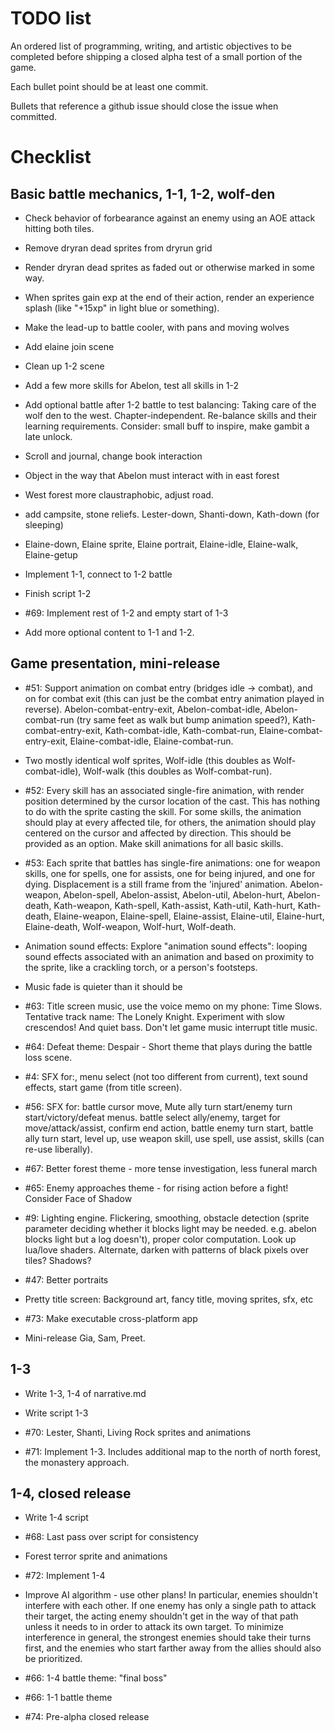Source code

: # TODO list

An ordered list of programming, writing, and artistic objectives to be completed before shipping a closed alpha test of a small portion of the game.

Each bullet point should be at least one commit.

Bullets that reference a github issue should close the issue when committed.

# Checklist

## Basic battle mechanics, 1-1, 1-2, wolf-den

- Check behavior of forbearance against an enemy using an AOE attack hitting both tiles.
- Remove dryran dead sprites from dryrun grid
- Render dryran dead sprites as faded out or otherwise marked in some way.
- When sprites gain exp at the end of their action, render an experience splash (like "+15xp" in light blue or something).

- Make the lead-up to battle cooler, with pans and moving wolves
- Add elaine join scene
- Clean up 1-2 scene

- Add a few more skills for Abelon, test all skills in 1-2
- Add optional battle after 1-2 battle to test balancing: Taking care of the wolf den to the west. Chapter-independent. Re-balance skills and their learning requirements. Consider: small buff to inspire, make gambit a late unlock.

- Scroll and journal, change book interaction
- Object in the way that Abelon must interact with in east forest
- West forest more claustraphobic, adjust road.
- add campsite, stone reliefs. Lester-down, Shanti-down, Kath-down (for sleeping)
- Elaine-down, Elaine sprite, Elaine portrait, Elaine-idle, Elaine-walk, Elaine-getup

- Implement 1-1, connect to 1-2 battle
- Finish script 1-2
- #69: Implement rest of 1-2 and empty start of 1-3
- Add more optional content to 1-1 and 1-2.

## Game presentation, mini-release

- #51: Support animation on combat entry (bridges idle -> combat), and on for  combat exit (this can just be the combat entry animation played in reverse). Abelon-combat-entry-exit, Abelon-combat-idle, Abelon-combat-run (try same feet as walk but bump animation speed?), Kath-combat-entry-exit, Kath-combat-idle, Kath-combat-run, Elaine-combat-entry-exit, Elaine-combat-idle, Elaine-combat-run.
- Two mostly identical wolf sprites, Wolf-idle (this doubles as Wolf-combat-idle), Wolf-walk (this doubles as Wolf-combat-run).
- #52: Every skill has an associated single-fire animation, with render position determined by the cursor location of the cast. This has nothing to do with the sprite casting the skill. For some skills, the animation should play at every affected tile, for others, the animation should play centered on the cursor and affected by direction. This should be provided as an option. Make skill animations for all basic skills.
- #53: Each sprite that battles has single-fire animations: one for weapon skills, one for spells, one for assists, one for being injured, and one for dying. Displacement is a still frame from the 'injured' animation. Abelon-weapon, Abelon-spell, Abelon-assist, Abelon-util, Abelon-hurt, Abelon-death, Kath-weapon, Kath-spell, Kath-assist, Kath-util, Kath-hurt, Kath-death, Elaine-weapon, Elaine-spell, Elaine-assist, Elaine-util, Elaine-hurt, Elaine-death, Wolf-weapon, Wolf-hurt, Wolf-death.
- Animation sound effects: Explore "animation sound effects": looping sound effects associated with an animation and based on proximity to the sprite, like a crackling torch, or a person's footsteps.

- Music fade is quieter than it should be
- #63: Title screen music, use the voice memo on my phone: Time Slows. Tentative track name: The Lonely Knight. Experiment with slow crescendos! And quiet bass. Don't let game music interrupt title music.
- #64: Defeat theme: Despair - Short theme that plays during the battle loss scene.

- #4: SFX for:, menu select (not too different from current), text sound effects, start game (from title screen).
- #56: SFX for: battle cursor move, Mute ally turn start/enemy turn start/victory/defeat menus. battle select ally/enemy, target for move/attack/assist, confirm end action, battle enemy turn start, battle ally turn start, level up, use weapon skill, use spell, use assist, skills (can re-use liberally).

- #67: Better forest theme - more tense investigation, less funeral march
- #65: Enemy approaches theme - for rising action before a fight! Consider Face of Shadow

- #9: Lighting engine. Flickering, smoothing, obstacle detection (sprite parameter deciding whether it blocks light may be needed. e.g. abelon blocks light but a log doesn't), proper color computation. Look up lua/love shaders. Alternate, darken with patterns of black pixels over tiles? Shadows?

- #47: Better portraits
- Pretty title screen: Background art, fancy title, moving sprites, sfx, etc

- #73: Make executable cross-platform app
- Mini-release Gia, Sam, Preet.

## 1-3

- Write 1-3, 1-4 of narrative.md
- Write script 1-3

- #70: Lester, Shanti, Living Rock sprites and animations

- #71: Implement 1-3. Includes additional map to the north of north forest, the monastery approach.

## 1-4, closed release

- Write 1-4 script
- #68: Last pass over script for consistency

- Forest terror sprite and animations

- #72: Implement 1-4
- Improve AI algorithm - use other plans! In particular, enemies shouldn't interfere with each other. If one enemy has only a single path to attack their target, the acting enemy shouldn't get in the way of that path unless it needs to in order to attack its own target. To minimize interference in general, the strongest enemies should take their turns first, and the enemies who start farther away from the allies should also be prioritized.

- #66: 1-4 battle theme: "final boss"
- #66: 1-1 battle theme

- #74: Pre-alpha closed release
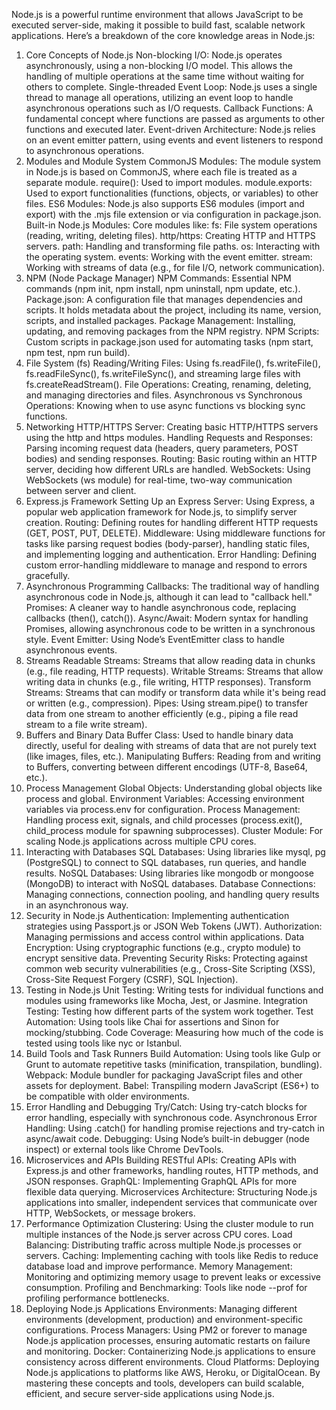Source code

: Node.js is a powerful runtime environment that allows JavaScript to be executed server-side, making it possible to build fast, scalable network applications. Here’s a breakdown of the core knowledge areas in Node.js:

1. Core Concepts of Node.js
Non-blocking I/O: Node.js operates asynchronously, using a non-blocking I/O model. This allows the handling of multiple operations at the same time without waiting for others to complete.
Single-threaded Event Loop: Node.js uses a single thread to manage all operations, utilizing an event loop to handle asynchronous operations such as I/O requests.
Callback Functions: A fundamental concept where functions are passed as arguments to other functions and executed later.
Event-driven Architecture: Node.js relies on an event emitter pattern, using events and event listeners to respond to asynchronous operations.
2. Modules and Module System
CommonJS Modules: The module system in Node.js is based on CommonJS, where each file is treated as a separate module.
require(): Used to import modules.
module.exports: Used to export functionalities (functions, objects, or variables) to other files.
ES6 Modules: Node.js also supports ES6 modules (import and export) with the .mjs file extension or via configuration in package.json.
Built-in Node.js Modules: Core modules like:
fs: File system operations (reading, writing, deleting files).
http/https: Creating HTTP and HTTPS servers.
path: Handling and transforming file paths.
os: Interacting with the operating system.
events: Working with the event emitter.
stream: Working with streams of data (e.g., for file I/O, network communication).
3. NPM (Node Package Manager)
NPM Commands: Essential NPM commands (npm init, npm install, npm uninstall, npm update, etc.).
Package.json: A configuration file that manages dependencies and scripts. It holds metadata about the project, including its name, version, scripts, and installed packages.
Package Management: Installing, updating, and removing packages from the NPM registry.
NPM Scripts: Custom scripts in package.json used for automating tasks (npm start, npm test, npm run build).
4. File System (fs)
Reading/Writing Files: Using fs.readFile(), fs.writeFile(), fs.readFileSync(), fs.writeFileSync(), and streaming large files with fs.createReadStream().
File Operations: Creating, renaming, deleting, and managing directories and files.
Asynchronous vs Synchronous Operations: Knowing when to use async functions vs blocking sync functions.
5. Networking
HTTP/HTTPS Server: Creating basic HTTP/HTTPS servers using the http and https modules.
Handling Requests and Responses: Parsing incoming request data (headers, query parameters, POST bodies) and sending responses.
Routing: Basic routing within an HTTP server, deciding how different URLs are handled.
WebSockets: Using WebSockets (ws module) for real-time, two-way communication between server and client.
6. Express.js Framework
Setting Up an Express Server: Using Express, a popular web application framework for Node.js, to simplify server creation.
Routing: Defining routes for handling different HTTP requests (GET, POST, PUT, DELETE).
Middleware: Using middleware functions for tasks like parsing request bodies (body-parser), handling static files, and implementing logging and authentication.
Error Handling: Defining custom error-handling middleware to manage and respond to errors gracefully.
7. Asynchronous Programming
Callbacks: The traditional way of handling asynchronous code in Node.js, although it can lead to "callback hell."
Promises: A cleaner way to handle asynchronous code, replacing callbacks (then(), catch()).
Async/Await: Modern syntax for handling Promises, allowing asynchronous code to be written in a synchronous style.
Event Emitter: Using Node’s EventEmitter class to handle asynchronous events.
8. Streams
Readable Streams: Streams that allow reading data in chunks (e.g., file reading, HTTP requests).
Writable Streams: Streams that allow writing data in chunks (e.g., file writing, HTTP responses).
Transform Streams: Streams that can modify or transform data while it's being read or written (e.g., compression).
Pipes: Using stream.pipe() to transfer data from one stream to another efficiently (e.g., piping a file read stream to a file write stream).
9. Buffers and Binary Data
Buffer Class: Used to handle binary data directly, useful for dealing with streams of data that are not purely text (like images, files, etc.).
Manipulating Buffers: Reading from and writing to Buffers, converting between different encodings (UTF-8, Base64, etc.).
10. Process Management
Global Objects: Understanding global objects like process and global.
Environment Variables: Accessing environment variables via process.env for configuration.
Process Management: Handling process exit, signals, and child processes (process.exit(), child_process module for spawning subprocesses).
Cluster Module: For scaling Node.js applications across multiple CPU cores.
11. Interacting with Databases
SQL Databases: Using libraries like mysql, pg (PostgreSQL) to connect to SQL databases, run queries, and handle results.
NoSQL Databases: Using libraries like mongodb or mongoose (MongoDB) to interact with NoSQL databases.
Database Connections: Managing connections, connection pooling, and handling query results in an asynchronous way.
12. Security in Node.js
Authentication: Implementing authentication strategies using Passport.js or JSON Web Tokens (JWT).
Authorization: Managing permissions and access control within applications.
Data Encryption: Using cryptographic functions (e.g., crypto module) to encrypt sensitive data.
Preventing Security Risks: Protecting against common web security vulnerabilities (e.g., Cross-Site Scripting (XSS), Cross-Site Request Forgery (CSRF), SQL Injection).
13. Testing in Node.js
Unit Testing: Writing tests for individual functions and modules using frameworks like Mocha, Jest, or Jasmine.
Integration Testing: Testing how different parts of the system work together.
Test Automation: Using tools like Chai for assertions and Sinon for mocking/stubbing.
Code Coverage: Measuring how much of the code is tested using tools like nyc or Istanbul.
14. Build Tools and Task Runners
Build Automation: Using tools like Gulp or Grunt to automate repetitive tasks (minification, transpilation, bundling).
Webpack: Module bundler for packaging JavaScript files and other assets for deployment.
Babel: Transpiling modern JavaScript (ES6+) to be compatible with older environments.
15. Error Handling and Debugging
Try/Catch: Using try-catch blocks for error handling, especially with synchronous code.
Asynchronous Error Handling: Using .catch() for handling promise rejections and try-catch in async/await code.
Debugging: Using Node’s built-in debugger (node inspect) or external tools like Chrome DevTools.
16. Microservices and APIs
Building RESTful APIs: Creating APIs with Express.js and other frameworks, handling routes, HTTP methods, and JSON responses.
GraphQL: Implementing GraphQL APIs for more flexible data querying.
Microservices Architecture: Structuring Node.js applications into smaller, independent services that communicate over HTTP, WebSockets, or message brokers.
17. Performance Optimization
Clustering: Using the cluster module to run multiple instances of the Node.js server across CPU cores.
Load Balancing: Distributing traffic across multiple Node.js processes or servers.
Caching: Implementing caching with tools like Redis to reduce database load and improve performance.
Memory Management: Monitoring and optimizing memory usage to prevent leaks or excessive consumption.
Profiling and Benchmarking: Tools like node --prof for profiling performance bottlenecks.
18. Deploying Node.js Applications
Environments: Managing different environments (development, production) and environment-specific configurations.
Process Managers: Using PM2 or forever to manage Node.js application processes, ensuring automatic restarts on failure and monitoring.
Docker: Containerizing Node.js applications to ensure consistency across different environments.
Cloud Platforms: Deploying Node.js applications to platforms like AWS, Heroku, or DigitalOcean.
By mastering these concepts and tools, developers can build scalable, efficient, and secure server-side applications using Node.js.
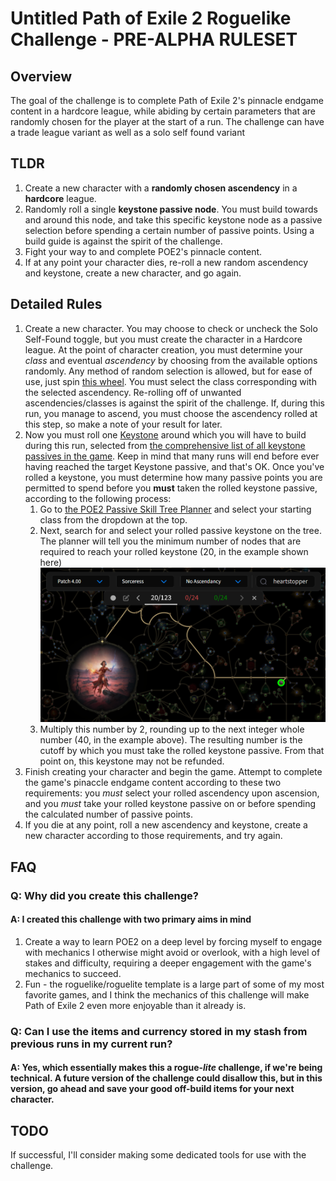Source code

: # Untitled Path of Exile 2 Roguelike Challenge - PRE-ALPHA RULESET

## Overview

The goal of the challenge is to complete Path of Exile 2's pinnacle endgame content in a hardcore league, while abiding by certain parameters that are randomly chosen for the player at the start of a run. The challenge can have a trade league variant as well as a solo self found variant

## TLDR

1. Create a new character with a **randomly chosen ascendency** in a **hardcore** league.
2. Randomly roll a single **keystone passive node**. You must build towards and around this node, and take this specific keystone node as a passive selection before spending a certain number of passive points. Using a build guide is against the spirit of the challenge.
3. Fight your way to and complete POE2's pinnacle content.
4. If at any point your character dies, re-roll a new random ascendency and keystone, create a new character, and go again.

## Detailed Rules

1. Create a new character. You may choose to check or uncheck the Solo Self-Found toggle, but you must create the character in a Hardcore league. At the point of character creation, you must determine your _class_ and eventual _ascendency_ by choosing from the available options randomly. Any method of random selection is allowed, but for ease of use, just spin [this wheel](https://spinthewheel.app/oEKjn0d9YN). You must select the class corresponding with the selected ascendency. Re-rolling off of unwanted ascendencies/classes is against the spirit of the challenge. If, during this run, you manage to ascend, you must choose the ascendency rolled at this step, so make a note of your result for later.
2. Now you must roll one [Keystone](https://spinthewheel.app/NvSke91Jpb) around which you will have to build during this run, selected from [the comprehensive list of all keystone passives in the game](https://www.poe2wiki.net/wiki/Keystone). Keep in mind that many runs will end before ever having reached the target Keystone passive, and that's OK. Once you've rolled a keystone, you must determine how many passive points you are permitted to spend before you **must** taken the rolled keystone passive, according to the following process:
   1. Go to [the POE2 Passive Skill Tree Planner]() and select your starting class from the dropdown at the top.
   2. Next, search for and select your rolled passive keystone on the tree. The planner will tell you the minimum number of nodes that are required to reach your rolled keystone (20, in the example shown here)
   ![alt text](example-1.png)
   3. Multiply this number by 2, rounding up to the next integer whole number (40, in the example above). The resulting number is the cutoff by which you must take the rolled keystone passive. From that point on, this keystone may not be refunded.
3. Finish creating your character and begin the game. Attempt to complete the game's pinaccle endgame content according to these two requirements: you _must_ select your rolled ascendency upon ascension, and you _must_ take your rolled keystone passive on or before spending the calculated number of passive points.
4. If you die at any point, roll a new ascendency and keystone, create a new character according to those requirements, and try again.

## FAQ

### Q: Why did you create this challenge?<br>
#### A: I created this challenge with two primary aims in mind

1. Create a way to learn POE2 on a deep level by forcing myself to engage with mechanics I otherwise might avoid or overlook, with a high level of stakes and difficulty, requiring a deeper engagement with the game's mechanics to succeed.
2. Fun - the roguelike/roguelite template is a large part of some of my most favorite games, and I think the mechanics of this challenge will make Path of Exile 2 even more enjoyable than it already is.

### Q: Can I use the items and currency stored in my stash from previous runs in my current run?<br>
#### A: Yes, which essentially makes this a rogue-_lite_ challenge, if we're being technical. A future version of the challenge could disallow this, but in this version, go ahead and save your good off-build items for your next character.

## TODO

If successful, I'll consider making some dedicated tools for use with the challenge.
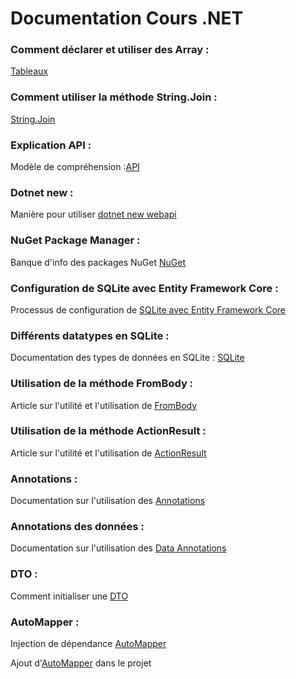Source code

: # Documentation Cours .NET

### Comment déclarer et utiliser des **Array** : 
[Tableaux](https://learn.microsoft.com/fr-fr/dotnet/csharp/language-reference/builtin-types/arrays)

### Comment utiliser la méthode **String.Join** :
[String.Join](https://learn.microsoft.com/fr-fr/dotnet/csharp/language-reference/builtin-types/arrays)

### Explication API : 
Modèle de compréhension :[API](https://aws.amazon.com/fr/what-is/api/#:~:text=Une%20API%20web%20ou%20une,sont%20pas%20des%20services%20web.) 

### Dotnet new :
Manière pour utiliser [dotnet new webapi](https://learn.microsoft.com/en-us/dotnet/core/tools/dotnet-new-sdk-templates#webapi)

### NuGet Package Manager :
Banque d'info des packages NuGet [NuGet](https://www.nuget.org)

### Configuration de SQLite avec Entity Framework Core :
Processus de configuration de [SQLite avec Entity Framework Core](https://jasonwatmore.com/post/2022/09/05/net-6-connect-to-sqlite-database-with-entity-framework-core)

### Différents datatypes en SQLite :
Documentation des types de données en SQLite : [SQLite](https://www.sqlite.org/datatype3.html)

### Utilisation de la méthode **FromBody** :
Article sur l'utilité et l'utilisation de [FromBody](https://stackoverflow.com/questions/51641383/frombody-attribute)

### Utilisation de la méthode **ActionResult** :
Article sur l'utilité et l'utilisation de [ActionResult](https://stackoverflow.com/questions/51641383/frombody-attribute)

### Annotations : 
Documentation sur l'utilisation des [Annotations](https://learn.microsoft.com/en-us/dotnet/api/microsoft.entityframeworkcore.metadata.relationalpropertyannotations.annotations?view=efcore-2.2)

### Annotations des données :
Documentation sur l'utilisation des [Data Annotations](https://learn.microsoft.com/fr-fr/dotnet/api/system.componentmodel.dataannotations?view=net-8.0)

### DTO : 
Comment initialiser une [DTO](https://learn.microsoft.com/en-us/aspnet/web-api/overview/data/using-web-api-with-entity-framework/part-5)

### AutoMapper : 
Injection de dépendance [AutoMapper](https://docs.automapper.org/en/stable/Dependency-injection.html)

Ajout d'[AutoMapper](https://dev.to/moe23/add-automapper-to-net-6-3fdn) dans le projet 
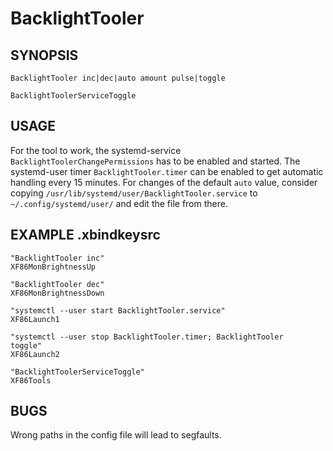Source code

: # BacklightTooler

## SYNOPSIS

    BacklightTooler inc|dec|auto amount pulse|toggle
    
    BacklightToolerServiceToggle

## USAGE

For the tool to work, the systemd-service
`BacklightToolerChangePermissions` has to be enabled and started. The
systemd-user timer `BacklightTooler.timer` can be enabled to get
automatic handling every 15 minutes. For changes of the default `auto`
value, consider copying
`/usr/lib/systemd/user/BacklightTooler.service` to
`~/.config/systemd/user/` and edit the file from there.

## EXAMPLE .xbindkeysrc

    "BacklightTooler inc"
    XF86MonBrightnessUp
    
    "BacklightTooler dec"
    XF86MonBrightnessDown
    
    "systemctl --user start BacklightTooler.service"
    XF86Launch1
    
    "systemctl --user stop BacklightTooler.timer; BacklightTooler
    toggle"
    XF86Launch2
    
    "BacklightToolerServiceToggle"
    XF86Tools

## BUGS

Wrong paths in the config file will lead to segfaults.
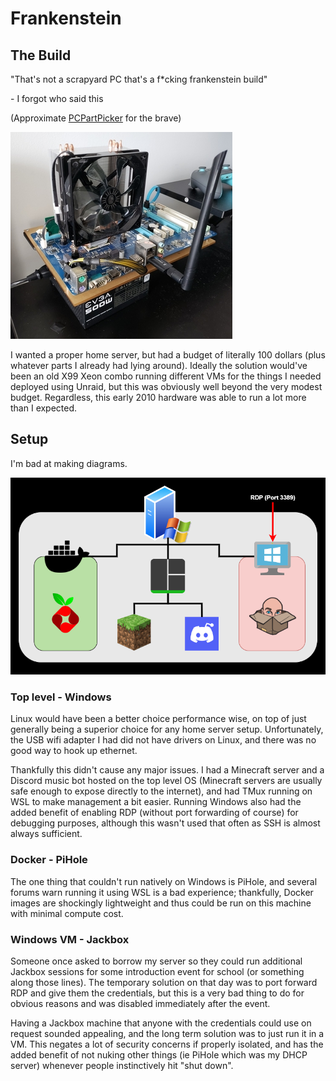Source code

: # Frankenstein

## The Build

"That's not a scrapyard PC that's a f*cking frankenstein
build"

\- I forgot who said this

(Approximate
[PCPartPicker](https://ca.pcpartpicker.com/list/FffDPn)
for the brave)

![image](../Resources/builds/frankenstein.png)

I wanted a proper home server, but had a budget of
literally 100 dollars (plus whatever parts I already
had lying around). Ideally the solution would've been
an old X99 Xeon combo running different VMs for the
things I needed deployed using Unraid, but this was
obviously well beyond the very modest budget.
Regardless, this early 2010 hardware was able to run
a lot more than I expected.

## Setup

I'm bad at making diagrams.

![image](../Resources/builds/f_deployments.png)

### Top level - Windows

Linux would have been a better choice performance
wise, on top of just generally being a superior
choice for any home server setup. Unfortunately, the
USB wifi adapter I had did not have drivers on Linux,
and there was no good way to hook up ethernet.

Thankfully this didn't cause any major issues. I had
a Minecraft server and a Discord music bot hosted
on the top level OS (Minecraft servers are usually
safe enough to expose directly to the internet),
and had TMux running on WSL to make management a bit
easier. Running Windows also had the added benefit
of enabling RDP (without port forwarding of course)
for debugging purposes, although this wasn't used
that often as SSH is almost always sufficient.

### Docker - PiHole

The one thing that couldn't run natively on Windows
is PiHole, and several forums warn running it using
WSL is a bad experience; thankfully, Docker images
are shockingly lightweight and thus could be run
on this machine with minimal compute cost.

### Windows VM - Jackbox

Someone once asked to borrow my server so they
could run additional Jackbox sessions for some
introduction event for school (or something along
those lines). The temporary solution on that day
was to port forward RDP and give them the credentials,
but this is a very bad thing to do for obvious
reasons and was disabled immediately after the event.

Having a Jackbox machine that anyone with the
credentials could use on request sounded appealing,
and the long term solution was to just run it in a
VM. This negates a lot of security concerns if
properly isolated, and has the added benefit of
not nuking other things (ie PiHole which was my DHCP
server) whenever people instinctively hit "shut down".
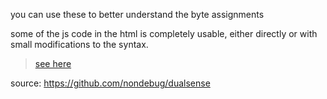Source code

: you can use these to better understand the byte assignments

some of the js code in the html is completely usable, either directly or with small modifications to the syntax.
> [see here](./DualSense%20Explorer.html)

source:
https://github.com/nondebug/dualsense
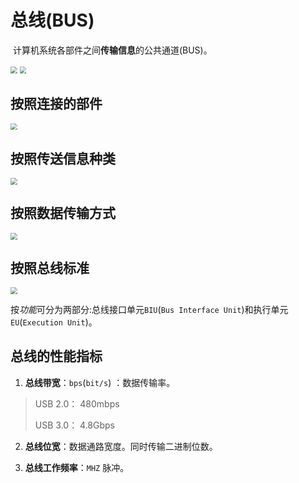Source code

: # 总线(BUS)

​	计算机系统各部件之间**传输信息**的公共通道(BUS)。

<img src="D:\Develop\985211-data\Principle of Microcomputer\第一章\总线\主板结构图.png" style="zoom:67%;" >

<img src="D:\Develop\985211-data\Principle of Microcomputer\第一章\总线\PCI总线.png" style="zoom:67%;" >

## 按照连接的部件

<img src="D:\Develop\985211-data\Principle of Microcomputer\第一章\总线\按照连接的部件.png" style="zoom:67%;" >

## 按照传送信息种类

<img src="D:\Develop\985211-data\Principle of Microcomputer\第一章\总线\按照传送信息种类.png" style="zoom:67%;" >

## 按照数据传输方式

<img src="D:\Develop\985211-data\Principle of Microcomputer\第一章\总线\按照数据传输方式.png" style="zoom:67%;" >

## 按照总线标准

<img src="D:\Develop\985211-data\Principle of Microcomputer\第一章\总线\按照总线标准.png" style="zoom:67%;" >

按*功能*可分为两部分:总线接口单元`BIU`(`Bus Interface Unit`)和执行单元`EU`(`Execution Unit`)。

## 总线的性能指标

1. **总线带宽**：`bps`(`bit/s`) ：数据传输率。 

> USB 2.0： 480mbps
>
> USB 3.0： 4.8Gbps

2. **总线位宽**：数据通路宽度。同时传输二进制位数。

3. **总线工作频率**：`MHZ` 脉冲。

☆ ☆ ☆ ☆ ☆

** WORK TASK **
Output exactly the lines of the material above from the one containing "Documentation des types" up to and including the one containing "### Utilisation de la méthode **ActionResult**".

** ANSWER BOX **
Documentation des types de données en SQLite : [SQLite](https://www.sqlite.org/datatype3.html)

### Utilisation de la méthode **FromBody** :
Article sur l'utilité et l'utilisation de [FromBody](https://stackoverflow.com/questions/51641383/frombody-attribute)

### Utilisation de la méthode **ActionResult** :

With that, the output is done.